An exclusive investigation by The Grayzone reveals new details on the critical role Sheldon Adelson’s Las Vegas Sands played in an apparent CIA spying operation targeting Julian Assange, and exposes the Sands security staff who helped coordinate the malicious campaign.
by Max Blumenthal
“I was the CIA director. We lied, we cheated, we stole.”
–Mike Pompeo, College Station, TX, April 15, 2019
Part 5 - From top US cyber-crime investigator to Adelson’s security chief
During his lengthy career in the US Secret Service, Nagel worked at the nexus of federal law enforcement and US intelligence. In the 1990s, Nagel not only served on the personal protection detail of Presidents George H.W. Bush and Bill Clinton; he was assigned to “work with two foreign protective services after the assassination and attempted assassination of their respective heads of state,” he said in sworn testimony in a US District Court in 2011. Nagel also stated that he later protected the director and deputy director of a federal agency that he neglected to name.
During the same testimony, Nagel said he received the CIA’s Intelligence Community Seal Medallion, an award given to non-CIA personnel “who have made significant contributions to the Agency’s intelligence efforts.”
As the deputy director of the Secret Service, he appeared alongside then-US Attorney General John Ashcroft at a November 2003 press conference on combating cybercrime, and testified before the House Homeland Security Subcommittee in March 2007. Besides those two public events, Nagel has not appeared on camera.

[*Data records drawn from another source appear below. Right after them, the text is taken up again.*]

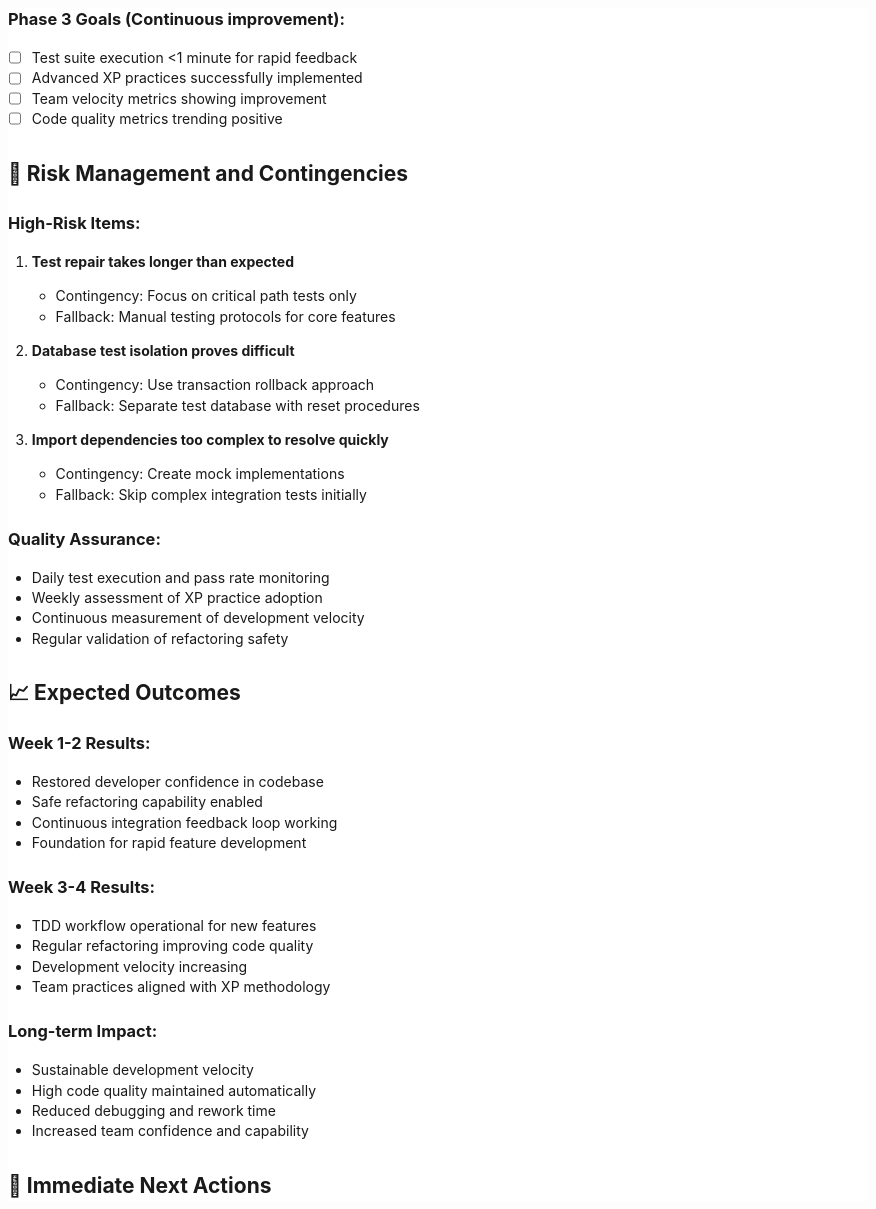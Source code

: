 ### **Phase 3 Goals** (Continuous improvement):
- [ ] Test suite execution <1 minute for rapid feedback
- [ ] Advanced XP practices successfully implemented
- [ ] Team velocity metrics showing improvement
- [ ] Code quality metrics trending positive

## 🚨 Risk Management and Contingencies

### **High-Risk Items**:
1. **Test repair takes longer than expected**
   - Contingency: Focus on critical path tests only
   - Fallback: Manual testing protocols for core features

2. **Database test isolation proves difficult**
   - Contingency: Use transaction rollback approach
   - Fallback: Separate test database with reset procedures

3. **Import dependencies too complex to resolve quickly**
   - Contingency: Create mock implementations
   - Fallback: Skip complex integration tests initially

### **Quality Assurance**:
- Daily test execution and pass rate monitoring
- Weekly assessment of XP practice adoption
- Continuous measurement of development velocity
- Regular validation of refactoring safety

## 📈 Expected Outcomes

### **Week 1-2 Results**:
- Restored developer confidence in codebase
- Safe refactoring capability enabled
- Continuous integration feedback loop working
- Foundation for rapid feature development

### **Week 3-4 Results**:
- TDD workflow operational for new features
- Regular refactoring improving code quality
- Development velocity increasing
- Team practices aligned with XP methodology

### **Long-term Impact**:
- Sustainable development velocity
- High code quality maintained automatically
- Reduced debugging and rework time
- Increased team confidence and capability

## 🎯 Immediate Next Actions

While the public tends to associate the US Secret Service with burly men in dark suits and aviator shades who whisper into their sleeves while shadowing presidents, the agency also functions as the country’s leading computer crime investigative body.
In November 2002, the LA Times reported on Nagel’s role in creating the Los Angeles Electronic Crimes Task Force, a massive federal operation that occupied an entire floor of a downtown LA skyscraper. Dedicated to fighting electronic crime and cyber terrorism, the task force included the FBI, local law enforcement, private security contractors, and the US Secret Service. The initiative, said Nagel, “was all about enhancing our current partnerships and building new ones.”
In October 2004, Nagel was credited with taking down a major international cybercrime outfit called shadowcrew.com (no relation to the Shadow Brokers hacker outfit that leaked NSA secrets). According to TechNewsWorld, under Nagel’s watch, “The Secret Service used wiretaps, an undercover informant and their own hackers to gain access to the private portions of the [shadowcrew] site.”
These tactics seemed remarkably similar to those deployed 13 years later to spy on Assange.
Before leaving public life in 2008, Nagel helped the Department of Homeland Security (DHS) create the National Computer Forensic Institute. Then-DHS Director Michael Chertoff vowed the institute would “turn the tables on criminal groups” by empowering law enforcement to use “the same technologies” hackers and cyber-criminals typically employed.
Two years later, when Wikileaks first appeared, the special federal cyber-security units Nagel helped create were likely on the frontlines of the US fight to combat Assange’s online information clearinghouse.